----- RECORDS FOR THE TASK -----
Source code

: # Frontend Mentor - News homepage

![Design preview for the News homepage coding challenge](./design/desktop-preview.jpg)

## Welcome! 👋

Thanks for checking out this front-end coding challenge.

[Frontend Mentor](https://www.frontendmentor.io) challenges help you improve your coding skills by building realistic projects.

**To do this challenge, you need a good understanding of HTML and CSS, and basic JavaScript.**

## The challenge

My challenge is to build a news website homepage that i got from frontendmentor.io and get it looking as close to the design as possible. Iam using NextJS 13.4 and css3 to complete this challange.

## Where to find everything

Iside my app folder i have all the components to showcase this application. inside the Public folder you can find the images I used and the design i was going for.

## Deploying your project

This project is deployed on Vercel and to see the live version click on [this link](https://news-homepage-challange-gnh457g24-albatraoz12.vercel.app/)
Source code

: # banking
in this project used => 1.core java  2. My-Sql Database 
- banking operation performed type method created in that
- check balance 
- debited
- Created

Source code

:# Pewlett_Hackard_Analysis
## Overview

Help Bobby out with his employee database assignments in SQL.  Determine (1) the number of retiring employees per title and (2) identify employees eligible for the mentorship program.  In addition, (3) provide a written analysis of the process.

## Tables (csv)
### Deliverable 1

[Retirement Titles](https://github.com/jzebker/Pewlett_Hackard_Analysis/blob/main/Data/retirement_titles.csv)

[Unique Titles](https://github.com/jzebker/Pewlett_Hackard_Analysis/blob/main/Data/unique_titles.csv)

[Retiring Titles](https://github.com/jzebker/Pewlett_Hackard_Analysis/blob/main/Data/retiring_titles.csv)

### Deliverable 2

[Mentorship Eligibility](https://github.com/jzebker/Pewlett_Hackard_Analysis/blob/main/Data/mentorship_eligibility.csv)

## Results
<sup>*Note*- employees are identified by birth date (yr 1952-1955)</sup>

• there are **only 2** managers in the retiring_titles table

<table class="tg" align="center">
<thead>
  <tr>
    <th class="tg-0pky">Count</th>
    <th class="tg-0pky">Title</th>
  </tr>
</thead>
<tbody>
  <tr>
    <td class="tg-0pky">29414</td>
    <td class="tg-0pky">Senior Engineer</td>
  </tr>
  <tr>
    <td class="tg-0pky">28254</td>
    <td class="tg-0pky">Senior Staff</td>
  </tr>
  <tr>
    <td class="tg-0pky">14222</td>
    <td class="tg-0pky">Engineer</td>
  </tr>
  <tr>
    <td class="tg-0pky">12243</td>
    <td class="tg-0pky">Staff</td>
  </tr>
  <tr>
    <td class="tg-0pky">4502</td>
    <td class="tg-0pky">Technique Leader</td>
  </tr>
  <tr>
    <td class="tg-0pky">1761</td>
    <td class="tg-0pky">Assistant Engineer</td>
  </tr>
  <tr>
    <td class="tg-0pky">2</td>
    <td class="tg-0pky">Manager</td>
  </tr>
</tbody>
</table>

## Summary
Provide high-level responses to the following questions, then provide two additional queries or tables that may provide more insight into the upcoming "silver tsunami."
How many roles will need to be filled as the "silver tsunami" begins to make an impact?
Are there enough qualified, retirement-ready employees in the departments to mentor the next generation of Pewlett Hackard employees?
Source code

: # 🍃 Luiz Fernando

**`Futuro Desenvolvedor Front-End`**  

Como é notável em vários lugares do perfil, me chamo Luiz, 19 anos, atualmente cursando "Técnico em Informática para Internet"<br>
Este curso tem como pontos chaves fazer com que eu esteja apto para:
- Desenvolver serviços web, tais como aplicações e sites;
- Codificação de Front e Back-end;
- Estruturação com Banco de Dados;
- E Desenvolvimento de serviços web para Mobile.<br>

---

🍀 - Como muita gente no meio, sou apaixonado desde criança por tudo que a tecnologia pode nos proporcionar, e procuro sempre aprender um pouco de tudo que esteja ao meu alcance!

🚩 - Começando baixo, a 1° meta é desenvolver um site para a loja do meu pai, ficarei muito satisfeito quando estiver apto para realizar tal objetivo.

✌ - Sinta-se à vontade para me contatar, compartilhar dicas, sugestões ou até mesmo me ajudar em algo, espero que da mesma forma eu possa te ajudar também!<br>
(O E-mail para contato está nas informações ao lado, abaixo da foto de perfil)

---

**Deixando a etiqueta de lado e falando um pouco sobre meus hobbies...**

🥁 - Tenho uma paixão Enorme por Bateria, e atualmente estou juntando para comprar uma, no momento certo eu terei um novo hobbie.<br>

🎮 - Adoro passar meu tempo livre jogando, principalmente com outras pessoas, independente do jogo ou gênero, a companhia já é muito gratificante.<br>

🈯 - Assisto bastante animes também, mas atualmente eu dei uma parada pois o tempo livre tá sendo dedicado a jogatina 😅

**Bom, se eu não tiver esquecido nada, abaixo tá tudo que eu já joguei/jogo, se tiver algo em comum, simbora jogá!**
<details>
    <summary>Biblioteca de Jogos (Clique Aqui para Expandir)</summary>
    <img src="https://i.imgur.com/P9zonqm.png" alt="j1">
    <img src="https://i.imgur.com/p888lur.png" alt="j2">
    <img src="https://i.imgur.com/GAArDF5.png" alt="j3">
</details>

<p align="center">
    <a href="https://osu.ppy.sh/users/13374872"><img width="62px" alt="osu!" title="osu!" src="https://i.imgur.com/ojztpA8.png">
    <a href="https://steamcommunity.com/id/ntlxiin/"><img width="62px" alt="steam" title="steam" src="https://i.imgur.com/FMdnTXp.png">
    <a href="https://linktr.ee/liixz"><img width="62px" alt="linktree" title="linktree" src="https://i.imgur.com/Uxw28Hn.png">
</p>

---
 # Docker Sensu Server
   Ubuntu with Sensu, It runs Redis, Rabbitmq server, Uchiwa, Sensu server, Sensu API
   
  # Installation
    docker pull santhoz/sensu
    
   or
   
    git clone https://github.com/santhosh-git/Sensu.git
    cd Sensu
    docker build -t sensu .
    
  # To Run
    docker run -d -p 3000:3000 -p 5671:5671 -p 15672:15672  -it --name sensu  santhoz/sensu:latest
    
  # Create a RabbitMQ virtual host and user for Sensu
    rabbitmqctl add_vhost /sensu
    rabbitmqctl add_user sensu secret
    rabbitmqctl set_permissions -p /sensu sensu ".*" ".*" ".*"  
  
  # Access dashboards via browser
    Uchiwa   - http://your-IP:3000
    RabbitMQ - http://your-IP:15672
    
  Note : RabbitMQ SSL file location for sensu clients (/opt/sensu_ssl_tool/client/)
-----
**PROBLEM**
Read the data above and pull out each line that holds the string "muito".

**OUTPUT OF THE EXERCISE**
🚩 - Começando baixo, a 1° meta é desenvolver um site para a loja do meu pai, ficarei muito satisfeito quando estiver apto para realizar tal objetivo.
🎮 - Adoro passar meu tempo livre jogando, principalmente com outras pessoas, independente do jogo ou gênero, a companhia já é muito gratificante.<br>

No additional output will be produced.